▶ Task brief:
Please copy out every line of the listing below in which the word "tools" appears.

┌─ Data provided

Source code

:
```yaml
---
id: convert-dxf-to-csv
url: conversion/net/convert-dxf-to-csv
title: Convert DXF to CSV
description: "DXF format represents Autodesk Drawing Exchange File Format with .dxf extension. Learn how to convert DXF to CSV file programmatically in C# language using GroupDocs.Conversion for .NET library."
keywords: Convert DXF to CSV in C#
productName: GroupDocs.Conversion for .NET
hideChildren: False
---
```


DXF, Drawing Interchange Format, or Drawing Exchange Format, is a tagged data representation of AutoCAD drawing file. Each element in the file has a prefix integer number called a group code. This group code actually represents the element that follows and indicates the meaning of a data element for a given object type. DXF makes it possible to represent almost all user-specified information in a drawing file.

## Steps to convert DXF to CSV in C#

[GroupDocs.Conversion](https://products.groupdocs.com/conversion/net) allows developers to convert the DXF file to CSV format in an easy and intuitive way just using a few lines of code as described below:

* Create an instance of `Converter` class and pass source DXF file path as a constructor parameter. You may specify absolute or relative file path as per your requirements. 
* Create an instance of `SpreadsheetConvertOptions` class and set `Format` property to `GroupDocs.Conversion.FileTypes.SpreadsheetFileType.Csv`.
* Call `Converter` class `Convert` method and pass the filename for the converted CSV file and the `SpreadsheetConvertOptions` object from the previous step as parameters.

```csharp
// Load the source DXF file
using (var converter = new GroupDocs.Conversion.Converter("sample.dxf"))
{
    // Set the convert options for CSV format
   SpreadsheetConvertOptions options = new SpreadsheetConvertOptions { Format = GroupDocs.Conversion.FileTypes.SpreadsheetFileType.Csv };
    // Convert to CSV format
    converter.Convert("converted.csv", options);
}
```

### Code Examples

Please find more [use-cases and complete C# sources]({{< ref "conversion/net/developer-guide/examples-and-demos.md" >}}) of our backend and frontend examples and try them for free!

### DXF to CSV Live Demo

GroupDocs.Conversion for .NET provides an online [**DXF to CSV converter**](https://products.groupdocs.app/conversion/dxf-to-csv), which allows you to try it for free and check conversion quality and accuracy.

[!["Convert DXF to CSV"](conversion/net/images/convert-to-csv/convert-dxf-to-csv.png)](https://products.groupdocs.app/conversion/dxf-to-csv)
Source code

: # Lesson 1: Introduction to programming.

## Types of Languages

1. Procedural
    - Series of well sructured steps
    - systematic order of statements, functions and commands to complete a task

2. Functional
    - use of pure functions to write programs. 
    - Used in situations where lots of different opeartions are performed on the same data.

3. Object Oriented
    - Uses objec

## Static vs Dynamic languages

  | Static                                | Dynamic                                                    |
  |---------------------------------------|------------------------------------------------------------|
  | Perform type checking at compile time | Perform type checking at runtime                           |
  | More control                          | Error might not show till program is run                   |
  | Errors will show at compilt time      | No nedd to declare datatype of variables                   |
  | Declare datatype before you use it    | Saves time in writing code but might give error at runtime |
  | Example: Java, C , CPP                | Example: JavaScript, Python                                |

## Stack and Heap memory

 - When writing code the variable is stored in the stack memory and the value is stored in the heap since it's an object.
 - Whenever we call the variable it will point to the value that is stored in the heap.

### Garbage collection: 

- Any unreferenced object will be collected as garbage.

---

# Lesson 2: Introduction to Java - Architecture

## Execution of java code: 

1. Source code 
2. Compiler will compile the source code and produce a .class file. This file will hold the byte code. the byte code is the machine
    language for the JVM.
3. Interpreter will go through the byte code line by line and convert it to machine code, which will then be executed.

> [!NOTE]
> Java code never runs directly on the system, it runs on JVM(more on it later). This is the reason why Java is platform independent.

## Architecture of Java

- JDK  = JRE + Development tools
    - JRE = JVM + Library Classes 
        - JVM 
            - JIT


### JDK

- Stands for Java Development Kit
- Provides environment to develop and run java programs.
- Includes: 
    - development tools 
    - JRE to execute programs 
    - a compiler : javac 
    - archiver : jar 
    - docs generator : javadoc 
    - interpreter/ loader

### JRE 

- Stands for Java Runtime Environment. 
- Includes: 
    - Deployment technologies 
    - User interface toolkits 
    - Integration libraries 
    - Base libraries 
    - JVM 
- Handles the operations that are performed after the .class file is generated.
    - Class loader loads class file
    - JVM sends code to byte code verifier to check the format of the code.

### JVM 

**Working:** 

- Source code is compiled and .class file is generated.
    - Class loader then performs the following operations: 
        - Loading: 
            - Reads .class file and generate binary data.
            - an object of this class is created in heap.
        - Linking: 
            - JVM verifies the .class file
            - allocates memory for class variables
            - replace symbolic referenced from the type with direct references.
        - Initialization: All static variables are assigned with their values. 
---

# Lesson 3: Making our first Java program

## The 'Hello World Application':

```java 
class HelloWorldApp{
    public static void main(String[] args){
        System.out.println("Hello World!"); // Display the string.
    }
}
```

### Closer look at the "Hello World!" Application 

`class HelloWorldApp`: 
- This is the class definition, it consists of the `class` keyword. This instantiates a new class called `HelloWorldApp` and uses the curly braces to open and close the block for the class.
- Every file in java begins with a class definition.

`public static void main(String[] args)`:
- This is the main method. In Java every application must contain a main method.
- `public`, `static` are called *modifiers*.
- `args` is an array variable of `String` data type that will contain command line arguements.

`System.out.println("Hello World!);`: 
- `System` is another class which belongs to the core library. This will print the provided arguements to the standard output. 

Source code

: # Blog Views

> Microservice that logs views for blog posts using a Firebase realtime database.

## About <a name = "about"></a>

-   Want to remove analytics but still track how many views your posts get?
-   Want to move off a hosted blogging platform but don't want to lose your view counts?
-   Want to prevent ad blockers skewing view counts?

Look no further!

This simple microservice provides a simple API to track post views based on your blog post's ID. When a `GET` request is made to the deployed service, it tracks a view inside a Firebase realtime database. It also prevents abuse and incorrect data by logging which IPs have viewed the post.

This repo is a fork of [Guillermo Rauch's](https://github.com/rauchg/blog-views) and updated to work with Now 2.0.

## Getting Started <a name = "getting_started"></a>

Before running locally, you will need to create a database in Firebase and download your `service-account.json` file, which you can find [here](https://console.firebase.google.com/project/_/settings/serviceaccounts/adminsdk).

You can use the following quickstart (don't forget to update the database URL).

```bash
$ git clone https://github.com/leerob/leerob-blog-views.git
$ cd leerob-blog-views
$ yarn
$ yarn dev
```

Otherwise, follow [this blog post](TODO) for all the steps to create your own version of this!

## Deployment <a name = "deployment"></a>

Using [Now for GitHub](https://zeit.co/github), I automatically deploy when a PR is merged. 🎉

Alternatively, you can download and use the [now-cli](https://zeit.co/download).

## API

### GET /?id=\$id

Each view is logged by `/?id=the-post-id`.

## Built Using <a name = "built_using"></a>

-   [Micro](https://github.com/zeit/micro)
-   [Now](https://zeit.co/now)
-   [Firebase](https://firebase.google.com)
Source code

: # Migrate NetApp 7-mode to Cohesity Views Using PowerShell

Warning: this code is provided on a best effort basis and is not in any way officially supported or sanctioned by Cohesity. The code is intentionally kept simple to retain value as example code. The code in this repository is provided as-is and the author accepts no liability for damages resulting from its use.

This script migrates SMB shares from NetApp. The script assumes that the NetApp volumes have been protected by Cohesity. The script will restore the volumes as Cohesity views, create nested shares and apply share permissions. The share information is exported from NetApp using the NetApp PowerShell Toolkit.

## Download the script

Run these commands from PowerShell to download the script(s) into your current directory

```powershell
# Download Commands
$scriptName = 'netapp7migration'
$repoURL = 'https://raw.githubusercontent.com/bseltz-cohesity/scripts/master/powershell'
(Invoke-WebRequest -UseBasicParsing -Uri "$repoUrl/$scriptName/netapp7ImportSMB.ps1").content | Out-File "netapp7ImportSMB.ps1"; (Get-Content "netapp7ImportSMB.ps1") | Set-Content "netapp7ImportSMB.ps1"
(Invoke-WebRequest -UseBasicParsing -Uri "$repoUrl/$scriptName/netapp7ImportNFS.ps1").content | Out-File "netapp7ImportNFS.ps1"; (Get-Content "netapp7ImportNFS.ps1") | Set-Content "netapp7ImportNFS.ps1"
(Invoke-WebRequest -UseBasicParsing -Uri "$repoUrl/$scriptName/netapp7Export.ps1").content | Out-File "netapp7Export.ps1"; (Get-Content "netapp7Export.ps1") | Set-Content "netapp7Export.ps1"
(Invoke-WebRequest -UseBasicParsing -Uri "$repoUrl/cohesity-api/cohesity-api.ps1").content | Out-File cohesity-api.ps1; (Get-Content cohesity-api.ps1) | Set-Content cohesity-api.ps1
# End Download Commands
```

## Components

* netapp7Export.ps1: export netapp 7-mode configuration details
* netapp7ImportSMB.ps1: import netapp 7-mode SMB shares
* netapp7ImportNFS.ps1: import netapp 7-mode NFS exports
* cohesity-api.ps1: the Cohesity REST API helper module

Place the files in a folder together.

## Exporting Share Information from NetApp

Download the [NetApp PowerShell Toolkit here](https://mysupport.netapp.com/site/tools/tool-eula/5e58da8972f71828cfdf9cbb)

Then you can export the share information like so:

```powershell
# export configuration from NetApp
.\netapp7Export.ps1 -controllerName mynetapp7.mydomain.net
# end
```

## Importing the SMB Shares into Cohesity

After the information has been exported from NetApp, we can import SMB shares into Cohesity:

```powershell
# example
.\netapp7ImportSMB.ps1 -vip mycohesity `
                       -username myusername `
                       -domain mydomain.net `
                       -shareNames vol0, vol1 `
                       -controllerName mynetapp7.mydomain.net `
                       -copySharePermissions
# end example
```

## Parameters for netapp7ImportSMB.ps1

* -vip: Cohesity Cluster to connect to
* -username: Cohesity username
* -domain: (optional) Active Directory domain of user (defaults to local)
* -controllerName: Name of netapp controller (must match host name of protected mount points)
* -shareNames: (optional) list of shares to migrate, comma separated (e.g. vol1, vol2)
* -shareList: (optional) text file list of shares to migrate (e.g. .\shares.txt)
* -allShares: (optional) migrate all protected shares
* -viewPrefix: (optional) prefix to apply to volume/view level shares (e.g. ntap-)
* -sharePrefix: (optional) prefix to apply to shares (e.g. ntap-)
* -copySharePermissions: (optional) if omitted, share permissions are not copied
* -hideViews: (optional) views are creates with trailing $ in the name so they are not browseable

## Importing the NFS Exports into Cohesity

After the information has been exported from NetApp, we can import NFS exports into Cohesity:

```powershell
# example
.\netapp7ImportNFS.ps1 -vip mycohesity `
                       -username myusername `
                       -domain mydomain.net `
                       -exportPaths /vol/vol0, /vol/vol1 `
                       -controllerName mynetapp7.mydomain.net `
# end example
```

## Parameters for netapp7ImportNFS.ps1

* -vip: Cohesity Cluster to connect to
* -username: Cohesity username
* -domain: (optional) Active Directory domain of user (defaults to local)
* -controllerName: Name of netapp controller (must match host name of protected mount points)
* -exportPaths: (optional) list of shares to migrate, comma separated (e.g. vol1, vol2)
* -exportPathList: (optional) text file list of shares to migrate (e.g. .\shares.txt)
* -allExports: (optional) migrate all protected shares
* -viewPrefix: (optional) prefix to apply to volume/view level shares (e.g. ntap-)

└─

▶ Task solution:
- JDK  = JRE + Development tools
    - development tools 
Download the [NetApp PowerShell Toolkit here](https://mysupport.netapp.com/site/tools/tool-eula/5e58da8972f71828cfdf9cbb)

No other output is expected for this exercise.